Seán Doherty

There are 656 pages in the history book telling the story of Ballyboden St. Endas. Among the first names to appear is that of Seán Doherty on Page 11 under “Acknowledgements” as one of the people who contributed directly to the telling of that tale.  For nearly six decades, his name has been indelibly linked with Ballyboden and will continue to be so.

A native of Glenealy, Co. Wicklow, Seán and his family moved to Dublin in the 1950s/60s when their father secured employment in Ballsbridge.  As a school boy, he played football and hurling with Oatlands College and briefly with Kilmacud Crokes. But it was a chance encounter in the mid ‘60s with Fr. Paddy Ryan, an Augustinian priest in Ballyboden parish, that changed so much of his life. A cousin of Sean’s, Don Ferguson, lived in Ballyroan. While on a visit to Don, they bumped into the Clonakilty-born priest, who invited them to join Ballyboden Wanderers, which was in the process of re-formation at the time.  Seán later recalled, “The club had only a minor team, but even though we were about 20, we joined up!”

By the end of 1968, “The Doc”, as he became popularly known, had led Wanderers to the Dublin Junior Football Championship title, its first since 1928. His football reputation was growing, and on 13 April 1969, he was selected for the Dublin senior team for the first time, for a challenge game against Louth. The manager was Kevin Heffernan. A relationship would blossom into the creation of arguably the most important year in the modern history of the GAA in 1974. 1969 was also hugely significant locally, and Seán Doherty was central to so much of what happened. Victory in the intermediate league play-off between Wanderers and St. Sylvester’s on 2 November secured senior league status for the club, which must have been a huge boost to the newly formed Ballyboden St. Endas. That same year, Seán attended the first general meeting of Ballyboden Wanderers and Rathfarnham Endas on 22 May 1969 and was present for the first AGM on 18 September of the same year, becoming an Executive Committee member of the new club.

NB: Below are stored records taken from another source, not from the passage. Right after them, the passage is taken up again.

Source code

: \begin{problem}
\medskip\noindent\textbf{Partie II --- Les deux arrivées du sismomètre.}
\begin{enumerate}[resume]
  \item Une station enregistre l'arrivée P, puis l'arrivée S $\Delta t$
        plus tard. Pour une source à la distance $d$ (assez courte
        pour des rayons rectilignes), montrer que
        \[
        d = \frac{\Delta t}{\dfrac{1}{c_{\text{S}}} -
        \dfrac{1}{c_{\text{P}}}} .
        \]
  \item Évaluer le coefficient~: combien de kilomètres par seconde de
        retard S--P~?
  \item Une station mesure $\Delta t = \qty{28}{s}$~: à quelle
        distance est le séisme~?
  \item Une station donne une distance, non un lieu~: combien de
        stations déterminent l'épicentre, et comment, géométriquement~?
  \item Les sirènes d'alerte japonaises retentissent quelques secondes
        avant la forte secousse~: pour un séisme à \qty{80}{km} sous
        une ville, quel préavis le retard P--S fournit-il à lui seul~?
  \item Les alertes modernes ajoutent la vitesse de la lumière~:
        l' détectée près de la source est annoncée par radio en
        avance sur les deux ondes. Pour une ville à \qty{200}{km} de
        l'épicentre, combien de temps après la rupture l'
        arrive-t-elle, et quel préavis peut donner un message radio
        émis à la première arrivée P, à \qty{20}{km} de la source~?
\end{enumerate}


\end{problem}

He was to the fore in ‘Boden’s first championship success in 1971, when, along with his brothers Michael and Teddy, the intermediate football team brought senior championship status to the club for the first time following a victory over Fingal Ravens. While his football prowess is well known, Seán was also an able hurler, having soldiered with Brothers Pearse in the 1960s.  On 22 October 1972, he starred in the club’s first adult hurling success in the win over Commercials in the Corn Fogarty final before going on in 1973 and 1974 with his brothers, to add junior and intermediate hurling championship medals to the football pair.  ‘Boden was now a senior football and hurling club, a status it has never lost. Seán Doherty was a crucial part of that journey. During his heyday with the Dubs in the 1970s, Seán still found time to train the club’s senior football team and served on the Club’s Executive Committee on six occasions. He also brought his fitting and plumbing skills to bear on the construction of the first Clubhouse, which opened in 1976.

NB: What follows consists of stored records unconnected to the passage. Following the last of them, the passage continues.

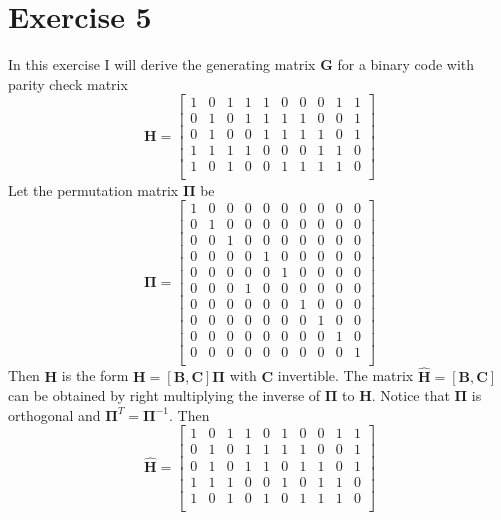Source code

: \documentclass[10pt]{article}
\begin{document}
\section*{Exercise 5}
In this exercise I will derive the generating matrix $\mathbf{G}$ for a binary code with parity check matrix
\begin{equation}
	\mathbf{H} = 
	\begin{bmatrix}
		1&0&1&1&1&0&0&0&1&1\\
		0&1&0&1&1&1&1&0&0&1\\
		0&1&0&0&1&1&1&1&0&1\\
		1&1&1&1&0&0&0&1&1&0\\
		1&0&1&0&0&1&1&1&1&0\\
	\end{bmatrix}
\end{equation}
Let the permutation matrix $\mathbf{\Pi}$ be
\begin{equation}
	\mathbf{\Pi} = 
	\begin{bmatrix}
		1&0&0&0&0&0&0&0&0&0\\
		0&1&0&0&0&0&0&0&0&0\\
		0&0&1&0&0&0&0&0&0&0\\
		0&0&0&0&1&0&0&0&0&0\\
		0&0&0&0&0&1&0&0&0&0\\
		0&0&0&1&0&0&0&0&0&0\\
		0&0&0&0&0&0&1&0&0&0\\
		0&0&0&0&0&0&0&1&0&0\\
		0&0&0&0&0&0&0&0&1&0\\
		0&0&0&0&0&0&0&0&0&1\\
	\end{bmatrix}
\end{equation}
Then $\mathbf{H}$ is the form $\mathbf{H} = [\mathbf{B}, \mathbf{C}]\mathbf{\Pi}$ with $\mathbf{C}$ invertible. The matrix $\mathbf{\hat{H}} = [\mathbf{B}, \mathbf{C}]$ can be obtained by right multiplying the inverse of $\mathbf{\Pi}$ to $\mathbf{H}$. Notice that $\mathbf{\Pi}$ is orthogonal and $\mathbf{\Pi}^T = \mathbf{\Pi}^{-1}$. Then 
\begin{equation}
\mathbf{\hat{H}} =
	\begin{bmatrix}
		1&0&1&1&0&1&0&0&1&1\\
		0&1&0&1&1&1&1&0&0&1\\
		0&1&0&1&1&0&1&1&0&1\\
		1&1&1&0&0&1&0&1&1&0\\
		1&0&1&0&1&0&1&1&1&0\\
	\end{bmatrix}
\end{equation}
\end{document}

In the 1990s and early 2000s, his son Seán Jr. continued the Doherty tradition as a member of the senior and intermediate football teams.  That record doesn’t all belong to the male members of the family, as Seán’s sister Lebby (Galvin) was a player (a junior championship winner in 1997), mentor and administrator during the vitally important formative years of ladies’ football in the club in the 1990s.

Even though he was an intercounty footballer at the time, Seán could easily walk the streets of Dublin unrecognised. That all changed on 22 September 1974 when Dublin beat Galway to reclaim the Sam Maguire Cup after an eleven-year gap.  “Heffo’s Army” had arrived with Seán as captain.  “Leading the team out the tunnel to the pitch. It was not what I expected.  Normally, you just run out onto the pitch.  Here, you see the crowd starting to rise in front of you, and the cheering starts, and you have never heard such noise. You lose all feeling, you feel you are running on air, not sure if you are running or walking.”  That year, he also became the Club’s first All-Star. In the 51 years since that fateful day in 1974, Dublin has won 14 All-Ireland senior titles, Seán winning three. In the same period before 1974, they won 4. But the significance went way beyond that. Dublin brought barriers down in terms of team preparation, style of play, colour, celebration, wearing your county jersey to matches, bringing Gaelic games to unprecedented levels of popular support not only in the Capital but nationally, as other counties rose to the challenge, most notably Kerry. Seán typified much of those glorious days.

He would recognise the words penned by poet Noel Monahan in his work “The Football Field”.

“No surrender until the final whistle blows,

Their feet airborne, fingers claw the clouds,

The ball bounces over humps and hollows,

Forwards dance a can-can, backs are steadfast.

Clabbered in dust and clay about the square,

Hot and bothered, their tempers go haywire,

Their brawls now settled with the dust of years.”